(Collected data)
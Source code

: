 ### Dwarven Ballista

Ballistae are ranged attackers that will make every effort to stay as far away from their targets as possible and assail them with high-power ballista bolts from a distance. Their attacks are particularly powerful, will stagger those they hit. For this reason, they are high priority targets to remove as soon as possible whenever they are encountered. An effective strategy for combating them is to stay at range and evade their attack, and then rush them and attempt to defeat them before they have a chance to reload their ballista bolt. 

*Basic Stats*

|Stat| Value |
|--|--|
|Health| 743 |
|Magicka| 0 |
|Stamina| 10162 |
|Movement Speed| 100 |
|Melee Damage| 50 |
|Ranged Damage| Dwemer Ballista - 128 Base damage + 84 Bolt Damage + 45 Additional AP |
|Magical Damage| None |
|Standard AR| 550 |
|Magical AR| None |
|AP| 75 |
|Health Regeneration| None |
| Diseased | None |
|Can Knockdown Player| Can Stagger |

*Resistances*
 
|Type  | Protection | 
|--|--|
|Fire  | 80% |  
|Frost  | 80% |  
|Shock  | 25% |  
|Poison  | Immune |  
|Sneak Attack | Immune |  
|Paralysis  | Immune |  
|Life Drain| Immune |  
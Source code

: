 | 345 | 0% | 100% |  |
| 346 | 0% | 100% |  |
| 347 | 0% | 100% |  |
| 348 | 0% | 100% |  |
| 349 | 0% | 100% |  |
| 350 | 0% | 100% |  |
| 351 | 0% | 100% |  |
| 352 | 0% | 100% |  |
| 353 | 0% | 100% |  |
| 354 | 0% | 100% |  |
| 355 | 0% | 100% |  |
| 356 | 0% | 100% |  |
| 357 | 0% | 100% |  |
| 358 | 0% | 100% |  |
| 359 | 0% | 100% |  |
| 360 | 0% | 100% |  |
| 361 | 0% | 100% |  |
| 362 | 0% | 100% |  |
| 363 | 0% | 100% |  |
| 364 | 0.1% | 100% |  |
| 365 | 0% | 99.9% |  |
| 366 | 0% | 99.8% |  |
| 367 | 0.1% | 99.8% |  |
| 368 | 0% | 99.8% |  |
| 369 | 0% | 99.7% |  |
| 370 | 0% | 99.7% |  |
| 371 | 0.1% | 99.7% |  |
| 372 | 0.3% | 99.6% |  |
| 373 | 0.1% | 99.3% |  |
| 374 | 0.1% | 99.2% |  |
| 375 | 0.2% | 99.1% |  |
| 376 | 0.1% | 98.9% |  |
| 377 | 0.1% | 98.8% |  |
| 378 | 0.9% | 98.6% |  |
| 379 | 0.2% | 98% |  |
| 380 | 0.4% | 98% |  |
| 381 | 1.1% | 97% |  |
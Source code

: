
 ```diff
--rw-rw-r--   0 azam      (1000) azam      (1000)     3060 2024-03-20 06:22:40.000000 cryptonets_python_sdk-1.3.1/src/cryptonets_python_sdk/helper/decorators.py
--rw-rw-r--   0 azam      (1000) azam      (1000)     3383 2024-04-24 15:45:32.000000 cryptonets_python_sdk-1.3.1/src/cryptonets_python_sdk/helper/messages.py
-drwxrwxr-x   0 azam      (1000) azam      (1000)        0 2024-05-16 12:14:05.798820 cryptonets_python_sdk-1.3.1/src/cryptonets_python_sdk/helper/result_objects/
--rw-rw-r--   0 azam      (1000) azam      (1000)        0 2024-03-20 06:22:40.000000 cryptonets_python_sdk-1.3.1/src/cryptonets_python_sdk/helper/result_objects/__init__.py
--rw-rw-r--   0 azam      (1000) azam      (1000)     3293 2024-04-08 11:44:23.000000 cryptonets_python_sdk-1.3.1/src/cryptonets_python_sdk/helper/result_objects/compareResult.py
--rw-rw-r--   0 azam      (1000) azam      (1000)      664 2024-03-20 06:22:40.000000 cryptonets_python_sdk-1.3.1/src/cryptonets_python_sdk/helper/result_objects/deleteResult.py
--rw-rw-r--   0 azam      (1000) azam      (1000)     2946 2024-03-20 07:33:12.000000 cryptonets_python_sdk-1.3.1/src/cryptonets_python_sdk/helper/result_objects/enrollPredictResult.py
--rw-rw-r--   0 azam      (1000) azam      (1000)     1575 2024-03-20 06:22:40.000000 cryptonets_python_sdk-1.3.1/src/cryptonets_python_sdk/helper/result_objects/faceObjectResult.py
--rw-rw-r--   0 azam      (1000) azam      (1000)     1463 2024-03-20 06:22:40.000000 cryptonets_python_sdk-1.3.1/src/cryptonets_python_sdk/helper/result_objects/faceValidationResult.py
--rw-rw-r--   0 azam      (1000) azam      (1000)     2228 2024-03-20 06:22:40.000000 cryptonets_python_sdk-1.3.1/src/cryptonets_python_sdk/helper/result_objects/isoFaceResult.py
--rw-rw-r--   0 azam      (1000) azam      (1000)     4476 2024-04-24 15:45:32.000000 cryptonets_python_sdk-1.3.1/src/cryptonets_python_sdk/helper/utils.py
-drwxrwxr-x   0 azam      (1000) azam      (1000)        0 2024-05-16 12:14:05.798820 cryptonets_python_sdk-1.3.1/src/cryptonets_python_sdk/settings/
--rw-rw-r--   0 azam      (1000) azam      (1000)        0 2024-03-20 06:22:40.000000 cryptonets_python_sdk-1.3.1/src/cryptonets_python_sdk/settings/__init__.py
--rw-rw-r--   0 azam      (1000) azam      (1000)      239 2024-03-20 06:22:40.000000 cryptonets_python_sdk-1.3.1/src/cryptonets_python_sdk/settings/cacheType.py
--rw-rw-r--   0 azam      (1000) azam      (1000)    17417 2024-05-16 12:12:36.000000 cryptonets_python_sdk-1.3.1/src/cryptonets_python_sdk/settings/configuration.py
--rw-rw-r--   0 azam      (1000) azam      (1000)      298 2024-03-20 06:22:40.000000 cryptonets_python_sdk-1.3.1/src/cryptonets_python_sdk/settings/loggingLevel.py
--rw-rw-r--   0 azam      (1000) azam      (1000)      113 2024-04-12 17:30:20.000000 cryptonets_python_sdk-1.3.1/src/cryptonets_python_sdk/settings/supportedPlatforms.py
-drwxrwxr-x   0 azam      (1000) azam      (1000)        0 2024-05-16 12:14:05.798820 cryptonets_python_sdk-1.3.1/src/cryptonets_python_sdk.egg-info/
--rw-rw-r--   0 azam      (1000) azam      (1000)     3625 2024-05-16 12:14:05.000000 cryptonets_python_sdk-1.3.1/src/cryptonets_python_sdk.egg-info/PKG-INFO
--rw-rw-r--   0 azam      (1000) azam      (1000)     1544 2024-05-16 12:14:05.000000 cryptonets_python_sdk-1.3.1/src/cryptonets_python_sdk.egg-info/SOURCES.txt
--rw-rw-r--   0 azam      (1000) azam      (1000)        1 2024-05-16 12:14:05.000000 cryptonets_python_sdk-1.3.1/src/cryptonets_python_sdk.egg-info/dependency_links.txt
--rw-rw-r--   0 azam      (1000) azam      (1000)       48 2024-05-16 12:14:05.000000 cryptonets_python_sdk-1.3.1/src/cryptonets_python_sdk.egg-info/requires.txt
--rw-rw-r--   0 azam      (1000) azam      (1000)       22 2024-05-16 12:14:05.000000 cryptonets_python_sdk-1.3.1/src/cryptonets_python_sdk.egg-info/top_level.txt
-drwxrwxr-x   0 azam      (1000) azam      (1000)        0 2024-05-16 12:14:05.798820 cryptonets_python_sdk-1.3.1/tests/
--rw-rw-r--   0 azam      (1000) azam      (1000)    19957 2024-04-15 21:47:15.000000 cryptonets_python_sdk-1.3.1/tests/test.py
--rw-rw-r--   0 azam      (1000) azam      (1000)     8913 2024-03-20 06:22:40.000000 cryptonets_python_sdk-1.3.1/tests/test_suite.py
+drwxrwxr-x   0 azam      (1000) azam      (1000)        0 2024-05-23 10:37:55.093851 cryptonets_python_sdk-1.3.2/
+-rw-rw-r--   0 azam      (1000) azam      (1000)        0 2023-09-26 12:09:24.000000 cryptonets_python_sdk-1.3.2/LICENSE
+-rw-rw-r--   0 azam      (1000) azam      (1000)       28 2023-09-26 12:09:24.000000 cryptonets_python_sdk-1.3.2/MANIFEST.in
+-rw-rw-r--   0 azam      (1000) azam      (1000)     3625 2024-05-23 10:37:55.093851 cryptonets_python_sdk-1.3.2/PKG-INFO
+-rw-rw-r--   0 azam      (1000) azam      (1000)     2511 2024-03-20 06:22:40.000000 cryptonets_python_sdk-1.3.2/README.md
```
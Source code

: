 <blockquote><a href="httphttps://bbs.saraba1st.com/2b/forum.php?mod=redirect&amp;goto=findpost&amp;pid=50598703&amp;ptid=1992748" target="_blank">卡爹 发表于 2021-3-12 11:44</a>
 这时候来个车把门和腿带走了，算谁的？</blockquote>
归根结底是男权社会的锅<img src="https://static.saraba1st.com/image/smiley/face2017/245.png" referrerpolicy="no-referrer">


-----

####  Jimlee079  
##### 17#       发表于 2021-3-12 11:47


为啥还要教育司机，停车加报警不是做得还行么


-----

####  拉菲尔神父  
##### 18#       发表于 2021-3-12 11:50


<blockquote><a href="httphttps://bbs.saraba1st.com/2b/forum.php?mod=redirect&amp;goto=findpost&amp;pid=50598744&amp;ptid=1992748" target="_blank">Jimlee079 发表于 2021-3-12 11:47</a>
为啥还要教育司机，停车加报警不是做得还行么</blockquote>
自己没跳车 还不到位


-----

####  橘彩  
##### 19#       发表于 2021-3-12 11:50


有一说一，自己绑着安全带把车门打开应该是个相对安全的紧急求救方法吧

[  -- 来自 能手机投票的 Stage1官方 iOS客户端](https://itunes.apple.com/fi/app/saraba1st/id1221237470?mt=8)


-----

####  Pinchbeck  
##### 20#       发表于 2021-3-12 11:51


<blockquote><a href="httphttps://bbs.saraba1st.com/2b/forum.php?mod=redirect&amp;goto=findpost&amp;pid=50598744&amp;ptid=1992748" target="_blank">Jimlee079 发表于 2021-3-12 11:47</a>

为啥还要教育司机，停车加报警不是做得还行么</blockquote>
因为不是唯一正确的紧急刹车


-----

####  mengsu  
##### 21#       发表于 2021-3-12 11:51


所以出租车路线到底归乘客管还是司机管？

• _Problem requirements_:
Pull every line containing "Damage" out of the records.

• _Answer box_:
|Melee Damage| 50 |
|Ranged Damage| Dwemer Ballista - 128 Base damage + 84 Bolt Damage + 45 Additional AP |
|Magical Damage| None |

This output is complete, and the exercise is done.